_What you are asked to do_. Go to the line containing "- Plan your" in the records below and print it and every following line exactly, on through the line containing "- Experience working", then stop.

Raw data START

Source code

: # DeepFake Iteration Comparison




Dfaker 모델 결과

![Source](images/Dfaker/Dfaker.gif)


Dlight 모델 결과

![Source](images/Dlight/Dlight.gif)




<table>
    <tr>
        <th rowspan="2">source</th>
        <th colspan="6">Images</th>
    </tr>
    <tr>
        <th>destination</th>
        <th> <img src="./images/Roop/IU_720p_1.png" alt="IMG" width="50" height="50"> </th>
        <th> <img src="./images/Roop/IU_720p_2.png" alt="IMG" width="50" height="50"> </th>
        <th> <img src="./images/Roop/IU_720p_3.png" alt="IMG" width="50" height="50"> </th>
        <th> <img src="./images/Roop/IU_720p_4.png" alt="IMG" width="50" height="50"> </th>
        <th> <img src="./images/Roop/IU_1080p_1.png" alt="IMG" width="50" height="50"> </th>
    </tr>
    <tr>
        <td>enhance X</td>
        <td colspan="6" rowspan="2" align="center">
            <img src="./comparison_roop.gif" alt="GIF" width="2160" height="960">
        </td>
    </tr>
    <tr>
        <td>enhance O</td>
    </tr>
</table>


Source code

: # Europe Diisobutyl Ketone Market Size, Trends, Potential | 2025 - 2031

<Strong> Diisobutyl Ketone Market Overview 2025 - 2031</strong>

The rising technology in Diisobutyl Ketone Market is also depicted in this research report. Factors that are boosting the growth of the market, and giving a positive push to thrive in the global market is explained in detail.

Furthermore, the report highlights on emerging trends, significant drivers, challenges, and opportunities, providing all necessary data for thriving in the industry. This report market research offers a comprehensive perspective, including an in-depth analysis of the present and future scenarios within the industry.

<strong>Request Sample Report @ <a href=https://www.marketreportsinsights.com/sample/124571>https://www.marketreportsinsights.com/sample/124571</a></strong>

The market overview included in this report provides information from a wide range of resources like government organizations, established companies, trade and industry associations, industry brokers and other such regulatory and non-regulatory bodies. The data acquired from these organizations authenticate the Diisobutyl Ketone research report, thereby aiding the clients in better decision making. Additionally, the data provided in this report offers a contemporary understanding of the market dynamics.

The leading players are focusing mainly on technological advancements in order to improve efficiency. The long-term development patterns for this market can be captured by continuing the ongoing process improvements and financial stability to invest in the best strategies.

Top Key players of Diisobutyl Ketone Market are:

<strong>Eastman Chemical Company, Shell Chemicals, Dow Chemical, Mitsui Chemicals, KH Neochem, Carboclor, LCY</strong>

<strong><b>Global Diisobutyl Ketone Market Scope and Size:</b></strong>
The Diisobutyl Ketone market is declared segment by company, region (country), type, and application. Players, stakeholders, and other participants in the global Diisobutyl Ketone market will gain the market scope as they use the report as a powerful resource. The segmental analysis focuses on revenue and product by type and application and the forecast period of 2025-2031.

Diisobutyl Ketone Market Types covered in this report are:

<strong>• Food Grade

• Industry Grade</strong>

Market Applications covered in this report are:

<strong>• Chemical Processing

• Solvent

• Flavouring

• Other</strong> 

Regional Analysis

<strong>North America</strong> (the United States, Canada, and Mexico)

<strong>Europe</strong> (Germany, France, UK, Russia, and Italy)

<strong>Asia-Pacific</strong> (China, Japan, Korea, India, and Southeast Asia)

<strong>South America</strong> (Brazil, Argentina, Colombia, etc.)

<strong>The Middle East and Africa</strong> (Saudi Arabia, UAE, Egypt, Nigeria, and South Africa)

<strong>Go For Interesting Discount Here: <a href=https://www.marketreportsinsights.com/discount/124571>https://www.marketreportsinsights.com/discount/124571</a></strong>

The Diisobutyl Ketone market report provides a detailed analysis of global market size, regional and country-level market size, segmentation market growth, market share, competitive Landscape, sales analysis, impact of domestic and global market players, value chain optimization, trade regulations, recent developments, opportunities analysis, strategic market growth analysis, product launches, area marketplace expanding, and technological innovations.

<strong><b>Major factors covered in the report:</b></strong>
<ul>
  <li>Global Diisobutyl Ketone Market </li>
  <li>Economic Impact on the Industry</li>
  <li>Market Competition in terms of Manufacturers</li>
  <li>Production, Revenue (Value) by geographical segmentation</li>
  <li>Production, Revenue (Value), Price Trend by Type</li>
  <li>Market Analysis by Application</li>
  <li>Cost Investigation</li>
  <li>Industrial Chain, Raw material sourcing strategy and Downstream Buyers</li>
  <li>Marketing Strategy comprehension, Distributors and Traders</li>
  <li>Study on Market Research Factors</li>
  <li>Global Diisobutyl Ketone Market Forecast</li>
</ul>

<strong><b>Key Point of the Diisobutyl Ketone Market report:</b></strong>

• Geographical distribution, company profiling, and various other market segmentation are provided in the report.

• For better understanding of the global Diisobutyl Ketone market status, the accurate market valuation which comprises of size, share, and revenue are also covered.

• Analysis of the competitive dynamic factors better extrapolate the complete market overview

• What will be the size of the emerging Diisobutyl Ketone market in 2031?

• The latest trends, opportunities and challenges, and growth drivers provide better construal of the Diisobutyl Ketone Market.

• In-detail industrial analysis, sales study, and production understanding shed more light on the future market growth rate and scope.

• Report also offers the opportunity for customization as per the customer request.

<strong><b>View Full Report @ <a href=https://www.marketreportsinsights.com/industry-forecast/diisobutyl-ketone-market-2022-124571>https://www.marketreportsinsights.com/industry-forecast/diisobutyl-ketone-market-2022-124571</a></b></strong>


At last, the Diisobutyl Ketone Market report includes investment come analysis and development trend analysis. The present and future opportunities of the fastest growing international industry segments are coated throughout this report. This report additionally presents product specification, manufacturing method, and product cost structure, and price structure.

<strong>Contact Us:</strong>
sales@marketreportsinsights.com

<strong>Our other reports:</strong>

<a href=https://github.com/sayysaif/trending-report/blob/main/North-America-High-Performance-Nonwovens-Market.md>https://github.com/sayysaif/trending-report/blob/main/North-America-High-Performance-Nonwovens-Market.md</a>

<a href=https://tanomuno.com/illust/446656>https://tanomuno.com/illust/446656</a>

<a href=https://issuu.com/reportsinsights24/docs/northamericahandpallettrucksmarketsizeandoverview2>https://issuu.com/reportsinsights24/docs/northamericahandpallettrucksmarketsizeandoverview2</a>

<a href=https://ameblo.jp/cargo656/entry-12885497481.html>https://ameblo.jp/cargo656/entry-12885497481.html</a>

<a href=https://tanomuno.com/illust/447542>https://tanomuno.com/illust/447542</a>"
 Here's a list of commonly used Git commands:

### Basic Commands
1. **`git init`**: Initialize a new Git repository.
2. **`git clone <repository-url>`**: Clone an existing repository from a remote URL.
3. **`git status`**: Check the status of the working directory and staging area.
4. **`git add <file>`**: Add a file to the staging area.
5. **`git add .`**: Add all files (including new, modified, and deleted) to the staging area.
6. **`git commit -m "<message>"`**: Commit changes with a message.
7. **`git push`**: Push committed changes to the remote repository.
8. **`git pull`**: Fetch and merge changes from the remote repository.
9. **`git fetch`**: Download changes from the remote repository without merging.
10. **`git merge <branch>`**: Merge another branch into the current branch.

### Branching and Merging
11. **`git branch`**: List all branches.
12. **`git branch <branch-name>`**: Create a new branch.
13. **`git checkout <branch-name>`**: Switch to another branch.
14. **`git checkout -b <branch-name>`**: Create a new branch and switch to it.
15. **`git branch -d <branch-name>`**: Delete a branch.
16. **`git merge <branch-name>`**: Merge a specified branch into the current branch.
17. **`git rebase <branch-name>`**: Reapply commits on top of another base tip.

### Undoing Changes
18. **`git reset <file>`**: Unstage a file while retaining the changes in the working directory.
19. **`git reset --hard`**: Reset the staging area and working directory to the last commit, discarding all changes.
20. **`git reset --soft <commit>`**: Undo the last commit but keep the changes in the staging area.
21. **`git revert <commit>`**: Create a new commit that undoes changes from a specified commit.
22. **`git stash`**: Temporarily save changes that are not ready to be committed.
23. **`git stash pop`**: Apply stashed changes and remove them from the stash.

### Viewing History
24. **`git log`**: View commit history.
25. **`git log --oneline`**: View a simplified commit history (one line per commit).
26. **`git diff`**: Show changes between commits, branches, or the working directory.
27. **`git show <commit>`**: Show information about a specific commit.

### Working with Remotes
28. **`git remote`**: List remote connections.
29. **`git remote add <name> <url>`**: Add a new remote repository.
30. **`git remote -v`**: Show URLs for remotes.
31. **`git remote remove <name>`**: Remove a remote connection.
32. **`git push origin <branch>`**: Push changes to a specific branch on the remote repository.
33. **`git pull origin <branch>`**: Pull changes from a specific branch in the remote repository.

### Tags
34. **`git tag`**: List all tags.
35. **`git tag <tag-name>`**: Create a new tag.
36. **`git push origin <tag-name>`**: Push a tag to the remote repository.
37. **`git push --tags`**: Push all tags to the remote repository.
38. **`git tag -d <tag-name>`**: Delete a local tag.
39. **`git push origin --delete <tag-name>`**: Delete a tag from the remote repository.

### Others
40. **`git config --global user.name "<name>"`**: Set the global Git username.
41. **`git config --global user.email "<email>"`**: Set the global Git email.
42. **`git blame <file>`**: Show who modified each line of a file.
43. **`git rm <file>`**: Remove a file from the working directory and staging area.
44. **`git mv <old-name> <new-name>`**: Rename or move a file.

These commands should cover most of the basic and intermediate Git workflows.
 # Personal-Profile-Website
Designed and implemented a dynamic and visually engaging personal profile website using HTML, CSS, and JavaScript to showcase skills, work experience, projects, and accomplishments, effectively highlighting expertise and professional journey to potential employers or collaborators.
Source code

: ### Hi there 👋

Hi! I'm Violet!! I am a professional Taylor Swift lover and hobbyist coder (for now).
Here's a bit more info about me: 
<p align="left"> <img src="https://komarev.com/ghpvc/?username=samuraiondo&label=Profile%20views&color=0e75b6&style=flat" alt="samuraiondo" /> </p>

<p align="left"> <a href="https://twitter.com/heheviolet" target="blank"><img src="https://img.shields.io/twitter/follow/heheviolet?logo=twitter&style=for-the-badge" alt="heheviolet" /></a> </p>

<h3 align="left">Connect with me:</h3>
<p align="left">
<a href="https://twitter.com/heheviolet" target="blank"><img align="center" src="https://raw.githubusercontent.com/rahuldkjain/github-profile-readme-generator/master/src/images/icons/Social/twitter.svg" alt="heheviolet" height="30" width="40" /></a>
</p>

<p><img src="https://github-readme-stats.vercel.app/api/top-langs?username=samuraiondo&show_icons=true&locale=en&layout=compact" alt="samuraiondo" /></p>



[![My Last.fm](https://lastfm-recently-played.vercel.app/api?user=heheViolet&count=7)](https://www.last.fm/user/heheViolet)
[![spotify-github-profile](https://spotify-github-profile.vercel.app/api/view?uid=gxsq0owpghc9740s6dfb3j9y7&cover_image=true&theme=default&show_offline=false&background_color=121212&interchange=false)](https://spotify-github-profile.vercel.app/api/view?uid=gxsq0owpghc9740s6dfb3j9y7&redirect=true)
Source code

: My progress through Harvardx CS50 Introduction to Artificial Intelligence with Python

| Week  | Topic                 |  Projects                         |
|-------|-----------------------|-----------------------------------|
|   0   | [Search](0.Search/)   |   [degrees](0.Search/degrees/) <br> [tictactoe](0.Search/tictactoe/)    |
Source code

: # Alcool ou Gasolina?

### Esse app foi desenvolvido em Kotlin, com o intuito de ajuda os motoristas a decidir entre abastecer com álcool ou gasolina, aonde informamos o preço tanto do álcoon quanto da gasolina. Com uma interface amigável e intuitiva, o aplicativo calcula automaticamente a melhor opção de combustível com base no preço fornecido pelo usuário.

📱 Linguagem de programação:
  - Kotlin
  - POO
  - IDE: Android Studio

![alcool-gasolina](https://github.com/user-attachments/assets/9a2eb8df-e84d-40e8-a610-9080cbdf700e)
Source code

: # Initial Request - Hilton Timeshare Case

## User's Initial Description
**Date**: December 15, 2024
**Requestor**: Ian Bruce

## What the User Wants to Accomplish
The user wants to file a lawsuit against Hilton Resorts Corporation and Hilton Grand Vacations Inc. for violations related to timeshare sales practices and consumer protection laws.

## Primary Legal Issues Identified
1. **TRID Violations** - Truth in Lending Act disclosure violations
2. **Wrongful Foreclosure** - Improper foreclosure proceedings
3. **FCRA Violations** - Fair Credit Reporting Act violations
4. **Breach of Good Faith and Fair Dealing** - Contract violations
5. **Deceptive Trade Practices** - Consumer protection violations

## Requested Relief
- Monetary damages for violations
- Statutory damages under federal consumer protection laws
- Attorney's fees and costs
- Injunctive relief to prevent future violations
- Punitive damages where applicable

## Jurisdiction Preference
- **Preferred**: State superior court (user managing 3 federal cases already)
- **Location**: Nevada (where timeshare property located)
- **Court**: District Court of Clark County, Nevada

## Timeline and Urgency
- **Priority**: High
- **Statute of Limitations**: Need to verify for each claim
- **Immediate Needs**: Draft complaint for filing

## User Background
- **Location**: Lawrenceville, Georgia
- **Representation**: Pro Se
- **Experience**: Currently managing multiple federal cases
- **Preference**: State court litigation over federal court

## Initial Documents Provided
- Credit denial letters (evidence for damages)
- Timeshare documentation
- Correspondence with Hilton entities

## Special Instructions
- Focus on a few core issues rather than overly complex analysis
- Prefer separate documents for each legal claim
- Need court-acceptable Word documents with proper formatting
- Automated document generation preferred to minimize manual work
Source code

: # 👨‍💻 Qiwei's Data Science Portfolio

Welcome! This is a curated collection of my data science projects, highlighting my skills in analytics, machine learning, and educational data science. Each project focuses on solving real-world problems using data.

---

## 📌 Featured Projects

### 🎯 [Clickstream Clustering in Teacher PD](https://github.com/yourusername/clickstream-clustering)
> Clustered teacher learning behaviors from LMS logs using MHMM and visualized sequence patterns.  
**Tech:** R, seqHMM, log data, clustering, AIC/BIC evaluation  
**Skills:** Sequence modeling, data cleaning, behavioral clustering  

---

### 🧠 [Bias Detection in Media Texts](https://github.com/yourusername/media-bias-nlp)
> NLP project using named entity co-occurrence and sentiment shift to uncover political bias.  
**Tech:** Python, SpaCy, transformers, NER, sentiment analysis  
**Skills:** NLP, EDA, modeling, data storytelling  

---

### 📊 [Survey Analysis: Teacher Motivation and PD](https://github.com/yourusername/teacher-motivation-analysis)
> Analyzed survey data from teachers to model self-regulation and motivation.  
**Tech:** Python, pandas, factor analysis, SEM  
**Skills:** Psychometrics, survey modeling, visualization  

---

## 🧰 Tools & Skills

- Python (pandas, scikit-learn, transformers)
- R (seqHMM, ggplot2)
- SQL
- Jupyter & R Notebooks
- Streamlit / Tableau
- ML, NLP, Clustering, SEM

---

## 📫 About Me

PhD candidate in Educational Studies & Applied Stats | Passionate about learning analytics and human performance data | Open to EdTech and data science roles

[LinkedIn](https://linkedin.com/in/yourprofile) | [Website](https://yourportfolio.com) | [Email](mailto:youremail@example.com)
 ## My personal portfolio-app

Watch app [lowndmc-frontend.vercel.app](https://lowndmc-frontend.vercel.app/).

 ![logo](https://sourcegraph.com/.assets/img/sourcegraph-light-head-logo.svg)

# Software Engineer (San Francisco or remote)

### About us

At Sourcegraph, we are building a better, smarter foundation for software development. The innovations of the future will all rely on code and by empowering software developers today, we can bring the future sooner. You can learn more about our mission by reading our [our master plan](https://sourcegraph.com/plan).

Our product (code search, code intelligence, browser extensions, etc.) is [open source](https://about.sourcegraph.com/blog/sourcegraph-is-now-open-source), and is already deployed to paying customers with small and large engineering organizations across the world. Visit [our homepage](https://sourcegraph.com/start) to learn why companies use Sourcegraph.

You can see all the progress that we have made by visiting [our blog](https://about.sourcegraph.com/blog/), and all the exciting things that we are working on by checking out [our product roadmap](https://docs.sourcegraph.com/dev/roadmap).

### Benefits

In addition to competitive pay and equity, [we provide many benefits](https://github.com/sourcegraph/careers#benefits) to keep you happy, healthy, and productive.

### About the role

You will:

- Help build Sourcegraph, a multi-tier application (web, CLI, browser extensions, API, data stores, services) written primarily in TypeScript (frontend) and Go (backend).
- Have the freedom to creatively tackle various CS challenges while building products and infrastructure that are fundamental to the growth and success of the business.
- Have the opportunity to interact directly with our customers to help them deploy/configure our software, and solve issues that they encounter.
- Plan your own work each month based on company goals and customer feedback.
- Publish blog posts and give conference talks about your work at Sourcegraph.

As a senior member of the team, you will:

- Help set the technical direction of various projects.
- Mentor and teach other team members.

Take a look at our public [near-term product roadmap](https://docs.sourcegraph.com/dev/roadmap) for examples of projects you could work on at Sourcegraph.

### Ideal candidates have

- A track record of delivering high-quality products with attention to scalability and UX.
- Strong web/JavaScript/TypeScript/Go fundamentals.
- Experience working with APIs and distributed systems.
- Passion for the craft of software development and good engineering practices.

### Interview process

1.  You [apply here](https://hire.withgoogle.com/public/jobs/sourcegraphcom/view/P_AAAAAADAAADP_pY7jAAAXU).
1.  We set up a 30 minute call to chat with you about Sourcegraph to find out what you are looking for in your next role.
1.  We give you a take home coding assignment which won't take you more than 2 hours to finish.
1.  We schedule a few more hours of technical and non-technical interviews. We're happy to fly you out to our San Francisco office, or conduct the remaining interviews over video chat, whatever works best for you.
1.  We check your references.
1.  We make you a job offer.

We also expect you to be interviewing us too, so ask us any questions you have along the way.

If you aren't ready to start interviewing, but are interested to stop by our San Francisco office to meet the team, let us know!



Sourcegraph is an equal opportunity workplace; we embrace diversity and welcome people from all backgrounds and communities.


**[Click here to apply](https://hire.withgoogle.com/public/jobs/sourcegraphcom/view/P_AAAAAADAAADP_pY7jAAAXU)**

Raw data END

_Task result_.
- Plan your own work each month based on company goals and customer feedback.
- Publish blog posts and give conference talks about your work at Sourcegraph.

As a senior member of the team, you will:

- Help set the technical direction of various projects.
- Mentor and teach other team members.

Take a look at our public [near-term product roadmap](https://docs.sourcegraph.com/dev/roadmap) for examples of projects you could work on at Sourcegraph.

### Ideal candidates have

- A track record of delivering high-quality products with attention to scalability and UX.
- Strong web/JavaScript/TypeScript/Go fundamentals.
- Experience working with APIs and distributed systems.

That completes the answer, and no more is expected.